No fue así la del tercer nombre del terceto, Bocaccio, que con su “Decameròn”, nos ha dado toda una lección vitalista, teñida de fuerte erotismo. Sus cuentos son tablas donde agarrarse para poder salvarse del naufragio. Bocaccio, digámoslo sin más, se distingue de sus contemporáneos, no buscando en la flagelación ni en los rezos, el arrepentimiento público.

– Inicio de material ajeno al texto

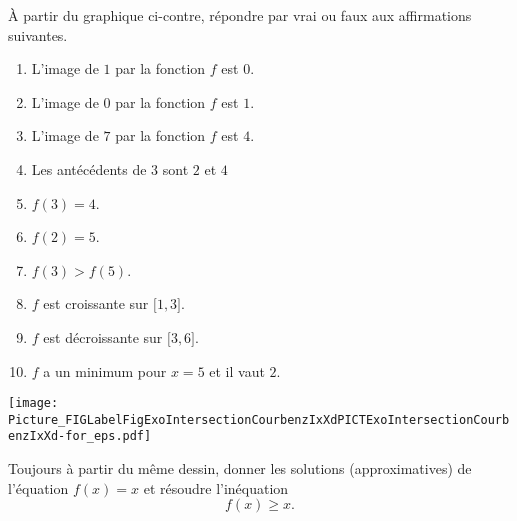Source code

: 
\begin{exercice}\label{exoSeconde-0069}

    \begin{multicols}{2}

À partir du graphique ci-contre, répondre par vrai ou faux aux affirmations suivantes.

\begin{enumerate}
    \item
       L'image de \( 1\) par la fonction \( f\) est \( 0\).
   \item
       L'image de \( 0\) par la fonction \( f\) est \( 1\).
   \item
       L'image de \( 7\) par la fonction \( f\) est \( 4\).
   \item
       Les antécédents de \( 3\) sont \( 2\) et \( 4\)
   \item
       \( f(3)=4\).
   \item
       \( f(2)=5\).
   \item
       \( f(3)>f(5)\).
   \item
       \( f\) est croissante sur \( \mathopen[ 1 , 3 \mathclose]\).
   \item
       \( f\) est décroissante sur \( \mathopen[ 3 , 6 \mathclose]\).
    \item
        \( f\) a un minimum pour \( x=5\) et il vaut \( 2\).

\end{enumerate}

\columnbreak


\texttt{[image: Picture\_FIGLabelFigExoIntersectionCourbenzIxXdPICTExoIntersectionCourbenzIxXd-for\_eps.pdf]}

    \end{multicols}

Toujours à partir du même dessin, donner les solutions (approximatives) de l'équation \( f(x)=x\) et résoudre l'inéquation
\begin{equation}
    f(x)\geq x.
\end{equation}


\end{exercice}
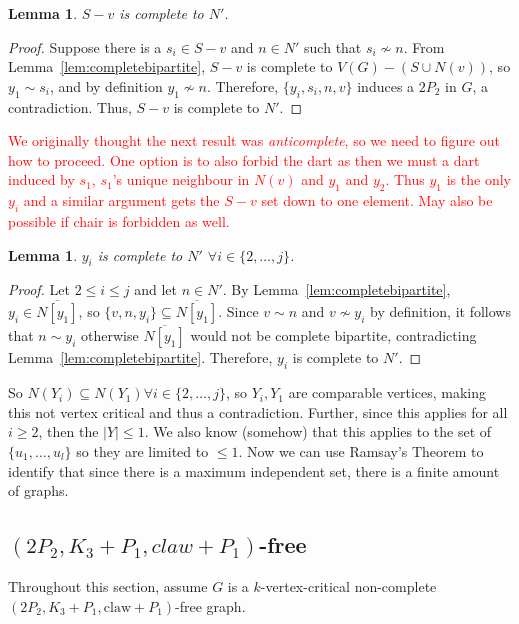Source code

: \documentclass[11pt]{article}
\newtheorem{lemma}[theorem]{Lemma}
\theoremstyle{definition}
\begin{document}
\begin{lemma}\label{lem:S-vcompletetoN'}
$S-v$ is complete to $N'$.
\end{lemma}
\begin{proof}
Suppose there is a $s_i\in S-v$ and $n\in N'$ such that $s_i\nsim n$. From Lemma~\ref{lem:completebipartite}, $S-v$ is complete to $V(G) - (S \cup N(v))$, so $y_1\sim s_i$, and by definition $y_1\nsim n$. Therefore, $\{y_i, s_i, n, v\}$ induces a $2P_2$ in $G$, a contradiction. Thus, $S-v$ is complete to $N'$.
\end{proof}

\textcolor{red}{We originally thought the next result was \textit{anticomplete}, so we need to figure out how to proceed. One option is to also forbid the dart as then we must a dart induced by $s_1$, $s_1$'s unique neighbour in $N(v)$ and $y_1$ and $y_2$. Thus $y_1$ is the only $y_i$ and a similar argument gets the $S-v$ set down to one element. May also be possible if chair is forbidden as well.}
\begin{lemma}\label{lem:yicompletetoN'}
$y_i$ is complete to $N'$ $\forall i \in \{2, \dots, j\}$.
\end{lemma}
\begin{proof}
Let $2\le i\le j$ and let $n\in N'$. By Lemma~\ref{lem:completebipartite}, $y_i\in\overline{N[y_1]}$, so $\{v,n,y_i\}\subseteq \overline{N[y_1]}$. Since $v\sim n$ and $v\nsim y_i$ by definition, it follows that $n\sim y_i$  otherwise $\overline{N[y_1]}$ would not be complete bipartite, contradicting Lemma~\ref{lem:completebipartite}. Therefore, $y_i$ is complete to $N'$.
\end{proof}


So $N(Y_i) \subseteq N(Y_1) \forall i \in \{2, \dots, j\}$, so $Y_i, Y_1$ are comparable vertices, making this not vertex critical and thus a contradiction. Further, since this applies for all $i \geq 2$, then the $|Y| \leq 1$. We also know (somehow) that this applies to the set of $\{u_1, \dots, u_l \}$ so they are limited to $\leq 1$.
Now we can use Ramsay's Theorem to identify that since there is a maximum independent set, there is a finite amount of graphs.

\subsection{$(2P_2, K_3 + P_1, claw + P_1)$-free}

Throughout this section, assume $G$ is a $k$-vertex-critical non-complete $(2P_2, K_3 + P_1, \text{claw} + P_1)$-free graph. 
\end{document}
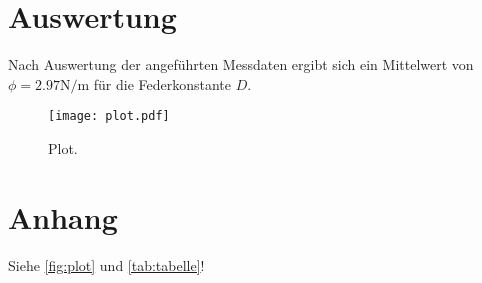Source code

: %

%
\section{Auswertung}
\label{sec:Auswertung}

Nach Auswertung der angeführten Messdaten ergibt sich ein Mittelwert von $\phi = 2.97 \unit{\newton \per \meter}$ für
die Federkonstante $D$.
\begin{figure}
  \centering
  \texttt{[image: plot.pdf]}
  \caption{Plot.}
  \label{fig:plot}
\end{figure}




\section{Anhang}
Siehe \autoref{fig:plot} und \autoref{tab:tabelle}!

%
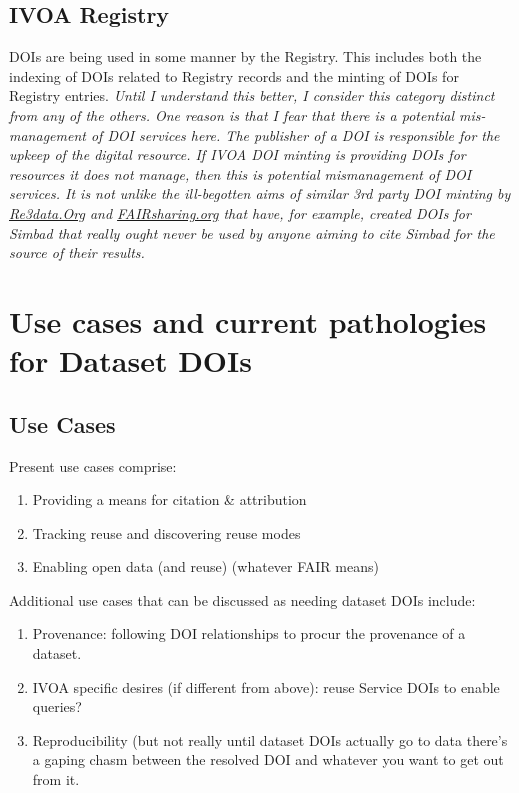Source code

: \documentclass[11pt,a4paper]{ivoa}
\begin{document}
\subsection{IVOA Registry}
\label{sec:intro:ivoa}
DOIs are being used in some manner by the Registry.
This includes both the indexing of DOIs related to Registry records and the minting of DOIs for Registry entries.
\textit{Until I understand this better, I consider this category distinct from any of the others.  One reason is that I fear that there is a potential mis-management of DOI services here. The publisher of a DOI is responsible for the upkeep of the digital resource. If IVOA DOI minting is providing DOIs for resources it does not manage, then this is potential mismanagement of DOI services. It is not unlike the ill-begotten aims of similar 3rd party DOI minting by \url{Re3data.Org} and \url{FAIRsharing.org} that have, for example, created DOIs for Simbad \citep{https://doi.org/10.17616/r39w29,https://doi.org/10.25504/fairsharing.rd6gxr} that really ought never be used by anyone aiming to cite Simbad for the source of their results. }

\section{Use cases and current pathologies for Dataset DOIs }
\label{sec:use}

\subsection{Use Cases}
\label{sec:use:cases}

Present use cases comprise:
\begin{enumerate}
\item Providing a means for citation \& attribution
\item Tracking reuse and discovering reuse modes
\item Enabling open data (and reuse) (whatever FAIR means)
\end{enumerate}

Additional use cases that can be discussed as needing dataset DOIs include:
\begin{enumerate}
\item Provenance: following DOI relationships to procur the provenance of a dataset.
\item IVOA specific desires (if different from above): reuse Service DOIs to enable queries?
\item Reproducibility (but not really until dataset DOIs actually go to data there's a gaping chasm between the resolved DOI and whatever you want to get out from it.
\end{enumerate}
\end{document}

Su tesis es que, en momentos plenos de desesperanza, como es una pandemia, aboga por el goce de todas las satisfacciones, por muy transgresoras que parezcan. Bocaccio fue el abanderado de una cultura laica, luchando abiertamente contra la teocracia tiránica, haciendo del lema “carpe diem” (goza todo lo que pueda), esa consigna que impregnan a los siete personajes de los apólogos, que acuerdan evadirse a una finca campestre en las afueras de Florencia, huyendo así de un contagio invencible y de una medicina que se mostraba, entonces, insuficente para guerrear contra la plaga. Ante este panorama es cuando Bocaccio se lanza ofertándonos el placer como la única fuerza consoladora.